Il nuovo libro di Andrea Boitani, Università Cattolica di Milano, si propone di dare conto della varietà di temi e voci dell’economia in cento citazioni più o meno celebri

Di Clara Capelli

Il giro dell’economia in 100 citazioni. Da Adam Smith a Joseph Stiglitz, da Shakespeare a Luigi Einaudi, il libro di Andrea Boitani L’economia in tasca. Cento citazioni imperdibili (Edizioni Laterza) è un bel tentativo di rendere giustizia alla complessità delle tematiche e alla pluralità delle voci della disciplina peggio raccontata al mondo.

Boitani, docente presso l’Università Cattolica di Milano, è già autore di un ottimo libro di divulgazione, Sette Luoghi Comuni sull’Economia. In questo caso, invece, il professore decide di non spiegare, di non argomentare. Lascia che l’economia parli per sé attraverso cento estratti selezionati tra le opere di economisti che hanno fatto la storia della materia, economisti celebri che animano il dibattito contemporaneo, ma anche tra fonti “insospettabili”, come il Mercante di Venezia, il Deuteronomio e la Repubblica di Platone.

Si tratta di un’operazione indubbiamente complicata, fatta di scelte inevitabilmente dolorose e parziali. L’economia è stata chiamata nei secoli a interrogarsi su molti, moltissimi temi.

C’è la disuguaglianza di cui tanto si parla ora. E come non menzionare la questione del debito pubblico che molto ha condizionato il dibattito. Pagine importanti sono state scritte sulla finanza, sul mercato, sul capitalismo, sulla moneta, etc. Pagine molto belle, ma anche frutto di diverse visioni del mondo e della disciplina, perché Karl Marx non è Milton Friedman, così come John Maynard Keynes non è Joseph Alois Schumpeter.

Boitani riesce molto bene nel restituire al lettore una selezione assai completa nelle tematiche e negli approcci teorici: non commenta, non motiva la scelta, non aggiunge, ma mostra come l’economia non sia solo finanza o arida contabilità, bensì una materia che parla dei problemi dell’individuo e della società, in uno stare insieme che va oltre la mera questione del benessere materiale.

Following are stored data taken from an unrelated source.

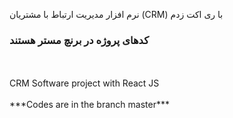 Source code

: نرم افزار مدیریت ارتباط با مشتریان (CRM) با ری اکت زدم
### کدهای پروژه در برنچ مستر هستند ###
<br>
</br>
CRM Software project with React JS
<br>
</br>
***Codes are in the branch master***
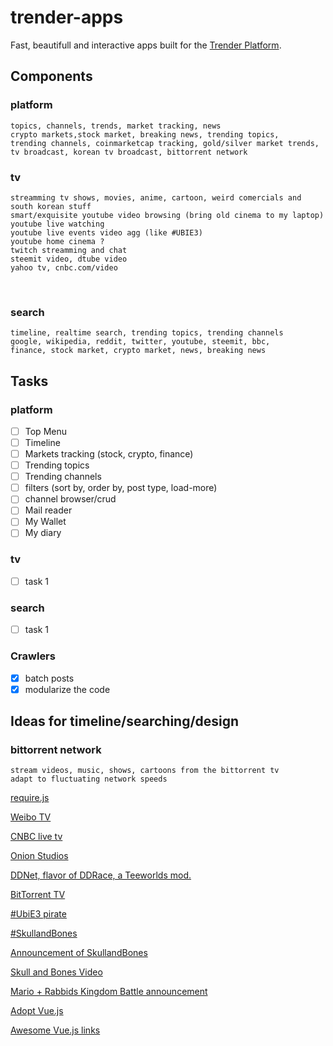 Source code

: # trender-apps
Fast, beautifull and interactive apps built for the [Trender Platform](https://github.com/0xae/trender).<br/>


## Components 
### platform 
    topics, channels, trends, market tracking, news
    crypto markets,stock market, breaking news, trending topics, 
    trending channels, coinmarketcap tracking, gold/silver market trends, 
    tv broadcast, korean tv broadcast, bittorrent network

### tv 
    streamming tv shows, movies, anime, cartoon, weird comercials and south korean stuff
    smart/exquisite youtube video browsing (bring old cinema to my laptop)
    youtube live watching
    youtube live events video agg (like #UBIE3)
    youtube home cinema ?
    twitch streamming and chat
    steemit video, dtube video
    yahoo tv, cnbc.com/video
    
### search 
    timeline, realtime search, trending topics, trending channels
    google, wikipedia, reddit, twitter, youtube, steemit, bbc,
    finance, stock market, crypto market, news, breaking news
    

## Tasks

### platform
- [ ] Top Menu
- [ ] Timeline
- [ ] Markets tracking (stock, crypto, finance)
- [ ] Trending topics
- [ ] Trending channels
- [ ] filters (sort by, order by, post type, load-more)
- [ ] channel browser/crud
- [ ] Mail reader
- [ ] My Wallet
- [ ] My diary

### tv
- [ ] task 1

### search
- [ ] task 1

### Crawlers
- [X] batch posts
- [X] modularize the code

## Ideas for timeline/searching/design

### bittorrent network
    stream videos, music, shows, cartoons from the bittorrent tv
    adapt to fluctuating network speeds
    
    
[require.js](http://requirejs.org/docs/whyamd.html)

[Weibo TV](http://www.weibo.com/tv)

[CNBC live tv](http://www.cnbc.com/live-tv/prime)

[Onion Studios](http://www.onionstudios.com/)

[DDNet, flavor of DDRace, a Teeworlds mod.](https://github.com/ddnet/ddnet)

[BitTorrent TV](https://btlive.tv/)

[#UbiE3 pirate](https://twitter.com/search?q=%23UbiE3%20pirate&src=typd)

[#SkullandBones](https://twitter.com/hashtag/SkullandBones?src=hash)

[Announcement of SkullandBones](https://www.polygon.com/e3/2017/6/12/15785604/skull-and-bones-ubisofts-new-multiplayer-pirate-game-announced)

[Skull and Bones Video](https://www.youtube.com/watch?v=u-YsFiil8yY)

[Mario + Rabbids Kingdom Battle announcement](https://twitter.com/search?q=%22Rabbids%20Kingdom%20Battle%22&src=tren)

[Adopt Vue.js](https://vuejs.org/v2/guide/)

[Awesome Vue.js links](https://github.com/vuejs/awesome-vue)

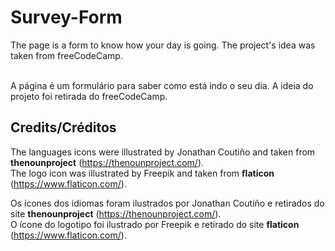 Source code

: # Survey-Form
The page is a form to know how your day is going. The project's idea was taken from freeCodeCamp.
<br>

<br>
A página é um formulário para saber como está indo o seu dia. A ideia do projeto foi retirada do freeCodeCamp.
<br>

## Credits/Créditos
The languages icons were illustrated by Jonathan Coutiño and taken from **thenounproject** (https://thenounproject.com/).<br>
The logo icon was illustrated by Freepik and taken from **flaticon** (https://www.flaticon.com/).

Os ícones dos idiomas foram ilustrados por Jonathan Coutiño e retirados do site **thenounproject** (https://thenounproject.com/).<br>
O ícone do logotipo foi ilustrado por Freepik e retirado do site **flaticon** (https://www.flaticon.com/).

Non è un caso, probabilmente, che le ultime due citazioni appartengano a Federico Caffè e John Maynard Keynes.

Il primo si esprime sul ruolo dell’intellettuale riformista, il secondo sul potere delle idee degli economisti, più forti degli interessi costituiti stessi che esse possono servire. Idee che una volta attecchite nella mente di funzionari e opinione pubblica rischiano di fare grandi danni.

Ripartire da una conoscenza plurale è forse l’unica strada che si può scegliere di percorrere per riprendersi una disciplina ormai troppo ripiegata sui tecnicismi matematici, spesso lontana dalle società che pretendono di studiare ma che si ostinano a non aderire ai perfetti modelli quantitativi prodotti.